## EXERCISE INSTRUCTIONS
Answer with the exact lines of the following material from the one containing "bits, they can" through the one containing "the parts yourselves?\nl", both end lines included.
□ □ □ □ □ □ □
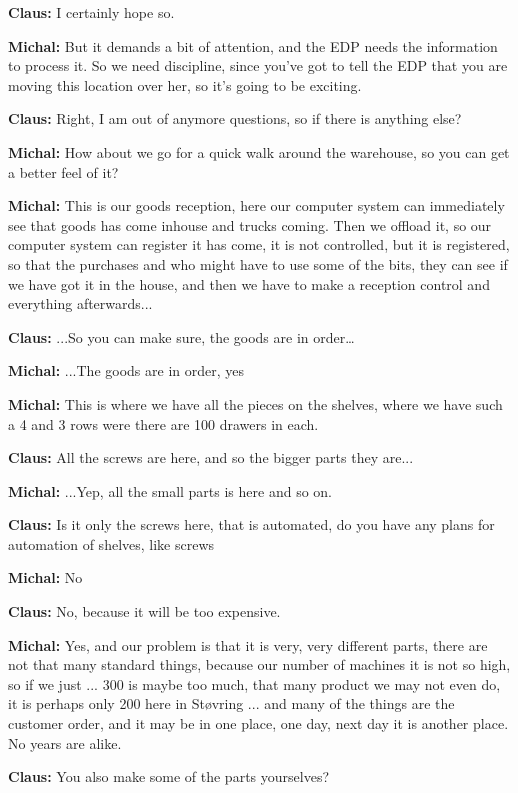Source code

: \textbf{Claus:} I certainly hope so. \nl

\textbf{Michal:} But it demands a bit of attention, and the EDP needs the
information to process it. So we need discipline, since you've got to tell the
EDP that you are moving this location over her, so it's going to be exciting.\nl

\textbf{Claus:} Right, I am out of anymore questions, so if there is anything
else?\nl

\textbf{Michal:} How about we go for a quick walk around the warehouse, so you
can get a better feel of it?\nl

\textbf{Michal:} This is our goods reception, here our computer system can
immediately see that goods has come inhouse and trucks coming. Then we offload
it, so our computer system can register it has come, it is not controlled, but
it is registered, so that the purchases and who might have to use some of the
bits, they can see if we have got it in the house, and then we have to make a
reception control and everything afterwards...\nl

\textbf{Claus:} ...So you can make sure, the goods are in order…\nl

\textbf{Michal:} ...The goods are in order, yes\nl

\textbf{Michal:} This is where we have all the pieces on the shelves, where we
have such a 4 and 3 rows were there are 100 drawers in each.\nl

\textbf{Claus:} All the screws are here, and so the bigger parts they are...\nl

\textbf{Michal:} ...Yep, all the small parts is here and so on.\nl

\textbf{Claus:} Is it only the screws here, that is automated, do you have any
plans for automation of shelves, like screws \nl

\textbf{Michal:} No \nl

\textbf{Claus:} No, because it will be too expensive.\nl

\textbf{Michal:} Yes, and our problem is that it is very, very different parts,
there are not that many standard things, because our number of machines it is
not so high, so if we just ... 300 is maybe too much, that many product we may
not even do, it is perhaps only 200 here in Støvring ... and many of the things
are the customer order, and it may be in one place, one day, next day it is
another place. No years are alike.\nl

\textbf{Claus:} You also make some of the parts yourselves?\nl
□ □ □ □ □ □ □
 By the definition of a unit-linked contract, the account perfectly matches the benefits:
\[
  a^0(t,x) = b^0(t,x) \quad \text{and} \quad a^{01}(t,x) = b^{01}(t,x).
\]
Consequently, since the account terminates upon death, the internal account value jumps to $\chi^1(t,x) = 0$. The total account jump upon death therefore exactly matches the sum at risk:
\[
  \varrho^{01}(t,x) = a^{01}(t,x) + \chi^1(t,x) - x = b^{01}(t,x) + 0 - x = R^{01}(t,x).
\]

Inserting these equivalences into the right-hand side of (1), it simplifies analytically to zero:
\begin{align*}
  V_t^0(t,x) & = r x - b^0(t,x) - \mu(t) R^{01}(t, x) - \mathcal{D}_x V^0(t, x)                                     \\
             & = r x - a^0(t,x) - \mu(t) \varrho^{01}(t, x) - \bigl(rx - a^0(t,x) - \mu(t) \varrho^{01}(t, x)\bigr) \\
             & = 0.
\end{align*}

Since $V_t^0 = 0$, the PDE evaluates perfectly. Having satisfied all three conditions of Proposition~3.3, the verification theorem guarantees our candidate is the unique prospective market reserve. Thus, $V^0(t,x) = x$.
□ □ □ □ □ □ □
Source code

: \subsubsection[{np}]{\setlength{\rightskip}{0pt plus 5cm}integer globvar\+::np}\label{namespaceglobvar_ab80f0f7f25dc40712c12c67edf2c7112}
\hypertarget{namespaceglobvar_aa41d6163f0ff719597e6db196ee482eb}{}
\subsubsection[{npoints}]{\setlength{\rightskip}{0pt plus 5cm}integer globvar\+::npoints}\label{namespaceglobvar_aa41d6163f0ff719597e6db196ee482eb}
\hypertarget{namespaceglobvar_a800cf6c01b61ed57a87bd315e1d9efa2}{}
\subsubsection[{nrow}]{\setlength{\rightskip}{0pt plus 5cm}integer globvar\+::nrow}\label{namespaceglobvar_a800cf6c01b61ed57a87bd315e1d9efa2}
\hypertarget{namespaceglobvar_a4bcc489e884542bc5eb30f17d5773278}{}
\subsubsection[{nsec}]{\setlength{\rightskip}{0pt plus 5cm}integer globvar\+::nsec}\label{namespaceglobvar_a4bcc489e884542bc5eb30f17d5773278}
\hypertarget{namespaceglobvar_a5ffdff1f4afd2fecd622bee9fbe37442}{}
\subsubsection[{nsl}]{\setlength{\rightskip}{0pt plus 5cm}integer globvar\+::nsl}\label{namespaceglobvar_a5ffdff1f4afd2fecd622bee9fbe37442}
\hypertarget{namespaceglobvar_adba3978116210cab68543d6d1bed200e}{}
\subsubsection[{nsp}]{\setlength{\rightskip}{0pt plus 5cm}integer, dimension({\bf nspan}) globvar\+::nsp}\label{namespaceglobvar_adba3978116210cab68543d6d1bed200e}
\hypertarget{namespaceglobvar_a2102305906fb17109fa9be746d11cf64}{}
□ □ □ □ □ □ □
## WRITTEN ANSWER
bits, they can see if we have got it in the house, and then we have to make a
reception control and everything afterwards...\nl

\textbf{Claus:} ...So you can make sure, the goods are in order…\nl

\textbf{Michal:} ...The goods are in order, yes\nl

\textbf{Michal:} This is where we have all the pieces on the shelves, where we
have such a 4 and 3 rows were there are 100 drawers in each.\nl

\textbf{Claus:} All the screws are here, and so the bigger parts they are...\nl

\textbf{Michal:} ...Yep, all the small parts is here and so on.\nl

\textbf{Claus:} Is it only the screws here, that is automated, do you have any
plans for automation of shelves, like screws \nl

\textbf{Michal:} No \nl

\textbf{Claus:} No, because it will be too expensive.\nl

\textbf{Michal:} Yes, and our problem is that it is very, very different parts,
there are not that many standard things, because our number of machines it is
not so high, so if we just ... 300 is maybe too much, that many product we may
not even do, it is perhaps only 200 here in Støvring ... and many of the things
are the customer order, and it may be in one place, one day, next day it is
another place. No years are alike.\nl

\textbf{Claus:} You also make some of the parts yourselves?\nl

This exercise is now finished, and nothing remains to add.